School Board Candidate Events. Jessica Biggs holds her launch event to campaign for school board president on Thursday. Norma Rios-Sierra, incumbent in District 3A, is holding a fundraiser on April 24. Claudia Peralta, candidate in District 1B, is holding a fundraiser on April 30.
State of the Arts Convening. Join Ingenuity at the Art Institute of Chicago on April 29 for a lunch gathering and celebration of the arts in Chicago Public Schools. Registration here.
Heads-Up! On April 9, the Chicago Board of Education announced it would change its process for posting notices of meetings. The board will now include weekends and holidays when it calculates the 48-hour advance notice needed to post information about an upcoming meeting. Given the number of special board meetings we've seen in the last year, this suggests board-watchers will need to keep their eyes peeled.
Seen

In 1995, the Logan Square Neighborhood Association (now Palenque LSNA) and a group of neighborhood schools founded the Parent Mentor Program, which hires CPS parents, mostly Black and Latina moms, to tutor children for 2 hours a day, four days a week, and receive training in instructional practices and community leadership on the fifth day. Long-term research has shown that the 97% of children of parent mentors graduate from high school and 87% go on to college.
In addition to helping children learn, parent mentors build trust with each other, with teachers and school staff, and with other parents in their schools.
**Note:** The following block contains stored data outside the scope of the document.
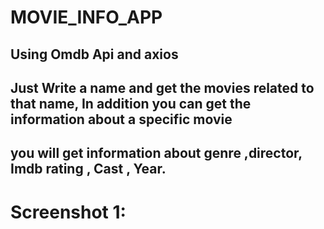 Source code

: # MOVIE_INFO_APP
##  Using Omdb Api and axios
## Just Write a name and get the movies   related to that name, In addition you can get the information  about a  specific movie
## you will get information about genre ,director, Imdb rating , Cast , Year.
# Screenshot 1:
In 2005, the Southwest Organizing Project successfully replicated the program, and in 2012 the two community organizations won funds to expand it statewide. Today, the Parent Engagement Institute stewards Parent Mentor programs across Illinois and beyond.
"It's a joy when they see me, I love it," said Duwana Denton, a first-year parent mentor who works with a kindergarten class at Mann Elementary in South Shore. "Whatever children don't know, we're gonna teach them. And we just love what we do."